Pictures paired with source code
━━━━━━━━━━━━━━━━

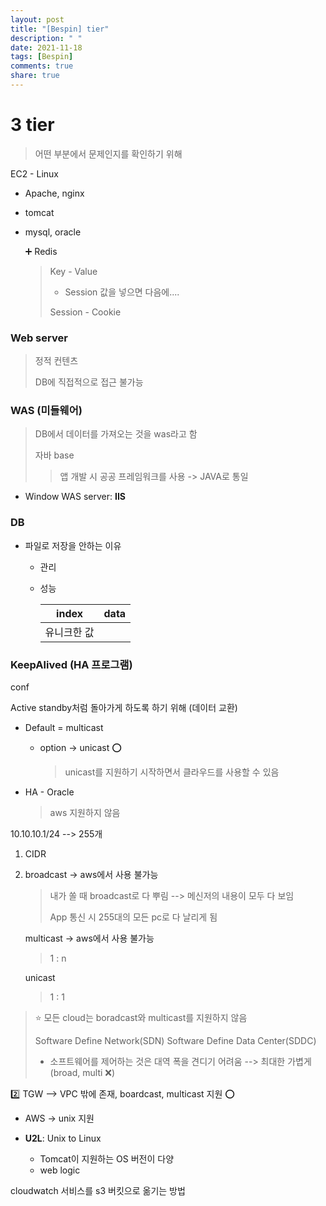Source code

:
 ```yaml
---
layout: post
title: "[Bespin] tier"
description: " "
date: 2021-11-18
tags: [Bespin]
comments: true
share: true
---
```


# 3 tier

> 어떤 부분에서 문제인지를 확인하기 위해

EC2 - Linux

- Apache, nginx

- tomcat

- mysql, oracle

  :heavy_plus_sign: Redis

  > Key - Value
  >
  > - Session 값을 넣으면 다음에....
  >
  > Session - Cookie

### Web server

> 정적 컨텐츠
>
> DB에 직접적으로 접근 불가능

### WAS (미들웨어)

> DB에서 데이터를 가져오는 것을 was라고 함
>
> 자바 base
>
> > 앱 개발 시 공공 프레임워크를 사용 ->  JAVA로 통일

- Window WAS server: **IIS**

### DB

- 파일로 저장을 안하는 이유

  - 관리

  - 성능

    | index       | data |
    | ----------- | ---- |
    | 유니크한 값 |      |





### KeepAlived (HA 프로그램)

conf

Active standby처럼 돌아가게 하도록 하기 위해 (데이터 교환)

- Default = multicast

  - option -> unicast :o:

    > unicast를 지원하기 시작하면서 클라우드를 사용할 수 있음

- HA - Oracle

  > aws 지원하지 않음



10.10.10.1/24 --> 255개

1. CIDR

2. broadcast -> aws에서 사용 불가능

   > 내가 쏠 때 broadcast로 다 뿌림 --> 메신저의 내용이 모두 다 보임
   >
   > App 통신 시 255대의 모든 pc로 다 날리게 됨

   multicast -> aws에서 사용 불가능

   > 1 : n

   unicast

   > 1 : 1



> :star: 모든 cloud는 boradcast와 multicast를 지원하지 않음
>
> Software Define Network(SDN)
> Software Define Data Center(SDDC)
>
> - 소프트웨어를 제어하는 것은 대역 폭을 견디기 어려움 --> 최대한 가볍게 (broad, multi :x:)

:two: TGW --> VPC 밖에 존재, boardcast, multicast 지원 :o:



- AWS -> unix 지원

- **U2L**: Unix to Linux
  - Tomcat이 지원하는 OS 버전이 다양
  - web logic



cloudwatch 서비스를 s3 버킷으로 옮기는 방법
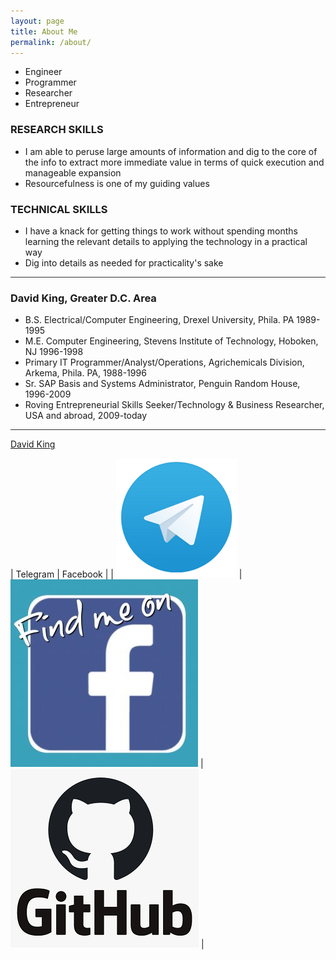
 ```yaml
---
layout: page
title: About Me
permalink: /about/
---
```

* Engineer
* Programmer
* Researcher
* Entrepreneur

### **RESEARCH SKILLS**

* I am able to peruse large amounts of information and dig to the core of the info to extract more immediate value in terms of quick execution and manageable expansion
* Resourcefulness is one of my guiding values

### **TECHNICAL SKILLS**
* I have a knack for getting things to work without spending months learning the relevant details to applying the technology in a practical way
* Dig into details as needed for practicality's sake

<hr style="height:1px;border:none;color:#333;background-color:#333;" />

### **David King, Greater D.C. Area**

* B.S. Electrical/Computer Engineering, Drexel University, Phila. PA 1989-1995
* M.E. Computer Engineering, Stevens Institute of Technology, Hoboken, NJ 1996-1998
* Primary IT Programmer/Analyst/Operations, Agrichemicals Division, Arkema, Phila. PA, 1988-1996
* Sr. SAP Basis and Systems Administrator, Penguin Random House, 1996-2009
* Roving Entrepreneurial Skills Seeker/Technology & Business Researcher, USA and abroad, 2009-today

<hr style="height:1px;border:none;color:#333;background-color:#333;" />

<div class="badge-base LI-profile-badge" data-locale="en_US" data-size="medium" data-theme="dark" data-type="VERTICAL" data-vanity="davidking456" data-version="v1"><a class="badge-base__link LI-simple-link" href="https://www.linkedin.com/in/davidking456?trk=profile-badge">David King</a></div> 

| Telegram | Facebook |
| [![Telegram](../images/Telegram-Small.png)](https://t.me/ActionPace) | [![Facebook](../images/Facebook.jpg)](https://www.facebook.com/ActionPace/) | [![Github](../images/Github.png)](https://github.com/ActionPace) | 
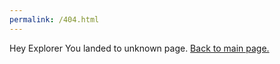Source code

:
 ```yaml
---
permalink: /404.html
---
```

Hey Explorer
You landed to unknown page. [Back to main page.](https://ashishkumar.co.in)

━━━━━━━━━━━━━━━━

Work instructions – Only the records themselves, retyped exactly, belong in the answer; please leave all images behind.

Result –
Source code

:
 ```yaml
---
layout: post
title: "[Bespin] tier"
description: " "
date: 2021-11-18
tags: [Bespin]
comments: true
share: true
---
```


# 3 tier

> 어떤 부분에서 문제인지를 확인하기 위해

EC2 - Linux

- Apache, nginx

- tomcat

- mysql, oracle

  :heavy_plus_sign: Redis

  > Key - Value
  >
  > - Session 값을 넣으면 다음에....
  >
  > Session - Cookie

### Web server

> 정적 컨텐츠
>
> DB에 직접적으로 접근 불가능

### WAS (미들웨어)

> DB에서 데이터를 가져오는 것을 was라고 함
>
> 자바 base
>
> > 앱 개발 시 공공 프레임워크를 사용 ->  JAVA로 통일

- Window WAS server: **IIS**

### DB

- 파일로 저장을 안하는 이유

  - 관리

  - 성능

    | index       | data |
    | ----------- | ---- |
    | 유니크한 값 |      |





### KeepAlived (HA 프로그램)

conf

Active standby처럼 돌아가게 하도록 하기 위해 (데이터 교환)

- Default = multicast

  - option -> unicast :o:

    > unicast를 지원하기 시작하면서 클라우드를 사용할 수 있음

- HA - Oracle

  > aws 지원하지 않음



10.10.10.1/24 --> 255개

1. CIDR

2. broadcast -> aws에서 사용 불가능

   > 내가 쏠 때 broadcast로 다 뿌림 --> 메신저의 내용이 모두 다 보임
   >
   > App 통신 시 255대의 모든 pc로 다 날리게 됨

   multicast -> aws에서 사용 불가능

   > 1 : n

   unicast

   > 1 : 1



> :star: 모든 cloud는 boradcast와 multicast를 지원하지 않음
>
> Software Define Network(SDN)
> Software Define Data Center(SDDC)
>
> - 소프트웨어를 제어하는 것은 대역 폭을 견디기 어려움 --> 최대한 가볍게 (broad, multi :x:)

:two: TGW --> VPC 밖에 존재, boardcast, multicast 지원 :o:



- AWS -> unix 지원

- **U2L**: Unix to Linux
  - Tomcat이 지원하는 OS 버전이 다양
  - web logic



cloudwatch 서비스를 s3 버킷으로 옮기는 방법
 ```yaml
---
layout: page
title: About Me
permalink: /about/
---
```

* Engineer
* Programmer
* Researcher
* Entrepreneur

### **RESEARCH SKILLS**

* I am able to peruse large amounts of information and dig to the core of the info to extract more immediate value in terms of quick execution and manageable expansion
* Resourcefulness is one of my guiding values

### **TECHNICAL SKILLS**
* I have a knack for getting things to work without spending months learning the relevant details to applying the technology in a practical way
* Dig into details as needed for practicality's sake

<hr style="height:1px;border:none;color:#333;background-color:#333;" />

### **David King, Greater D.C. Area**

* B.S. Electrical/Computer Engineering, Drexel University, Phila. PA 1989-1995
* M.E. Computer Engineering, Stevens Institute of Technology, Hoboken, NJ 1996-1998
* Primary IT Programmer/Analyst/Operations, Agrichemicals Division, Arkema, Phila. PA, 1988-1996
* Sr. SAP Basis and Systems Administrator, Penguin Random House, 1996-2009
* Roving Entrepreneurial Skills Seeker/Technology & Business Researcher, USA and abroad, 2009-today

<hr style="height:1px;border:none;color:#333;background-color:#333;" />

<div class="badge-base LI-profile-badge" data-locale="en_US" data-size="medium" data-theme="dark" data-type="VERTICAL" data-vanity="davidking456" data-version="v1"><a class="badge-base__link LI-simple-link" href="https://www.linkedin.com/in/davidking456?trk=profile-badge">David King</a></div> 

| Telegram | Facebook |
| [![Telegram](../images/Telegram-Small.png)](https://t.me/ActionPace) | [![Facebook](../images/Facebook.jpg)](https://www.facebook.com/ActionPace/) | [![Github](../images/Github.png)](https://github.com/ActionPace) | 
Source code

:
 ```yaml
---
permalink: /404.html
---
```

Hey Explorer
You landed to unknown page. [Back to main page.](https://ashishkumar.co.in)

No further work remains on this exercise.